:: Assignment ::
The answer must consist of every line in the data below that holds the word "superseded".

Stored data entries
* * *
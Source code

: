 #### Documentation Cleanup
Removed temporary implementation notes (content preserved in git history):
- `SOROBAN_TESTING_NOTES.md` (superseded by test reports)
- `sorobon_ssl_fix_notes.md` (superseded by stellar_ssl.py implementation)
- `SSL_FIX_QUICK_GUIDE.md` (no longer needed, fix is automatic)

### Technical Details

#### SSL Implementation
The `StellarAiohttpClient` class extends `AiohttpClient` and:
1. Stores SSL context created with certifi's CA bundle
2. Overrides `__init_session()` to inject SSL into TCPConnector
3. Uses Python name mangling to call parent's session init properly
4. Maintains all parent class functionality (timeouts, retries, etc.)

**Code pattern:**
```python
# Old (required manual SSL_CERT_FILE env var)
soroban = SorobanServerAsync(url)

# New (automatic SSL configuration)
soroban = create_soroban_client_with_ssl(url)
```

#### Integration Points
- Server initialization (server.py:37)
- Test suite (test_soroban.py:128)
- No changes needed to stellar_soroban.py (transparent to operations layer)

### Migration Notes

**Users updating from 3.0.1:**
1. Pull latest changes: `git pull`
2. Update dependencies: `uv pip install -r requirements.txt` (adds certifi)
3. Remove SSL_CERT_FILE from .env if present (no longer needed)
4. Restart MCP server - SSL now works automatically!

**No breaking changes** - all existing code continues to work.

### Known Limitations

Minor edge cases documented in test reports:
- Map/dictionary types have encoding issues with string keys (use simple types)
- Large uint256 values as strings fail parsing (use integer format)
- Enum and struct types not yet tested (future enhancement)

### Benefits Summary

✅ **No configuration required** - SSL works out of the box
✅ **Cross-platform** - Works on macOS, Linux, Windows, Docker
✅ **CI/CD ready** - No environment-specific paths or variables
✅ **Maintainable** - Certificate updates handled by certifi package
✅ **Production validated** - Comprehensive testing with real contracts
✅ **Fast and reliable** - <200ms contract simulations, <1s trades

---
* * *
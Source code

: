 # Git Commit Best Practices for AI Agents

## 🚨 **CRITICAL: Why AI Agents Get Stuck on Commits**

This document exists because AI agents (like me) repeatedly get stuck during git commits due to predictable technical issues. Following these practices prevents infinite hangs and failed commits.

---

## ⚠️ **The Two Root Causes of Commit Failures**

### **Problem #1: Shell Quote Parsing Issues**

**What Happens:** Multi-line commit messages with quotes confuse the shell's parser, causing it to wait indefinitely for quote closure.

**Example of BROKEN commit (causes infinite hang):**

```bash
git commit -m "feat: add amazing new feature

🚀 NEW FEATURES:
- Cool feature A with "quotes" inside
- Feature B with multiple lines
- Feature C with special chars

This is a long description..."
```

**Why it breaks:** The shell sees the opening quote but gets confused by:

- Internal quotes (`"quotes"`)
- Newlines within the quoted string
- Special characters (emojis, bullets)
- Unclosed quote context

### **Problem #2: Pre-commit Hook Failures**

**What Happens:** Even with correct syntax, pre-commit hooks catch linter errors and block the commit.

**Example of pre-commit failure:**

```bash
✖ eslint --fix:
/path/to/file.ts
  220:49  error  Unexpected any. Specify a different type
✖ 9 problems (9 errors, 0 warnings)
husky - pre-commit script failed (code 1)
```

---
* * *
:: Output ::
- `SOROBAN_TESTING_NOTES.md` (superseded by test reports)
- `sorobon_ssl_fix_notes.md` (superseded by stellar_ssl.py implementation)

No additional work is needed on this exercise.